(Source data)
● ● ● ● ●

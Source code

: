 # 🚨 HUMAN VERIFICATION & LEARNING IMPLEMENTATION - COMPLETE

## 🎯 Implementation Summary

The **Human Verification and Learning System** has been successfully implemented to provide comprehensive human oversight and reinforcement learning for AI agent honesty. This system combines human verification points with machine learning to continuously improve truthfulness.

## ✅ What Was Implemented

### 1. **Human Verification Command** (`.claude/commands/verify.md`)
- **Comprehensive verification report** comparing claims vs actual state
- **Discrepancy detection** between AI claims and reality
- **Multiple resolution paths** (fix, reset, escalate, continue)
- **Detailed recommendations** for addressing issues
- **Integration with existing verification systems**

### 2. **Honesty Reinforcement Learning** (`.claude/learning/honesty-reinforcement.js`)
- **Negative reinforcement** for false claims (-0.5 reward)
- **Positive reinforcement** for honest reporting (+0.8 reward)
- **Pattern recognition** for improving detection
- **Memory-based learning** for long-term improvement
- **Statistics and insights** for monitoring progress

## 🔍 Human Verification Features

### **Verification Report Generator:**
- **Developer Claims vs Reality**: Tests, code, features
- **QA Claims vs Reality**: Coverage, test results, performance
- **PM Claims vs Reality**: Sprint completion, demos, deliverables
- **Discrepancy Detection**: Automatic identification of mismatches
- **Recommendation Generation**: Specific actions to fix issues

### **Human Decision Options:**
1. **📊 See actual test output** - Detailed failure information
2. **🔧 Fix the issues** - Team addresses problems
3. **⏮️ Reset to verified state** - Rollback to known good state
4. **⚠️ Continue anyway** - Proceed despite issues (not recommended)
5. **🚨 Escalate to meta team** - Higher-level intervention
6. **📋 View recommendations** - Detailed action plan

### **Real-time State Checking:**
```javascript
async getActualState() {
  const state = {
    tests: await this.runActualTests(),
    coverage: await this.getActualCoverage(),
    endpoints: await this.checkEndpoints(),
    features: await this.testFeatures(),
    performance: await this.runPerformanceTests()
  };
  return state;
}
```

● ● ● ● ●

What is needed
The expected answer is an exact copy of the lines above, beginning at the line with "IMPLEMENTATION - COMPLETE" and ending at the line with "- **Detailed recommendations**", with both ends in.

Your response
: # 🚨 HUMAN VERIFICATION & LEARNING IMPLEMENTATION - COMPLETE

## 🎯 Implementation Summary

The **Human Verification and Learning System** has been successfully implemented to provide comprehensive human oversight and reinforcement learning for AI agent honesty. This system combines human verification points with machine learning to continuously improve truthfulness.

## ✅ What Was Implemented

### 1. **Human Verification Command** (`.claude/commands/verify.md`)
- **Comprehensive verification report** comparing claims vs actual state
- **Discrepancy detection** between AI claims and reality
- **Multiple resolution paths** (fix, reset, escalate, continue)
- **Detailed recommendations** for addressing issues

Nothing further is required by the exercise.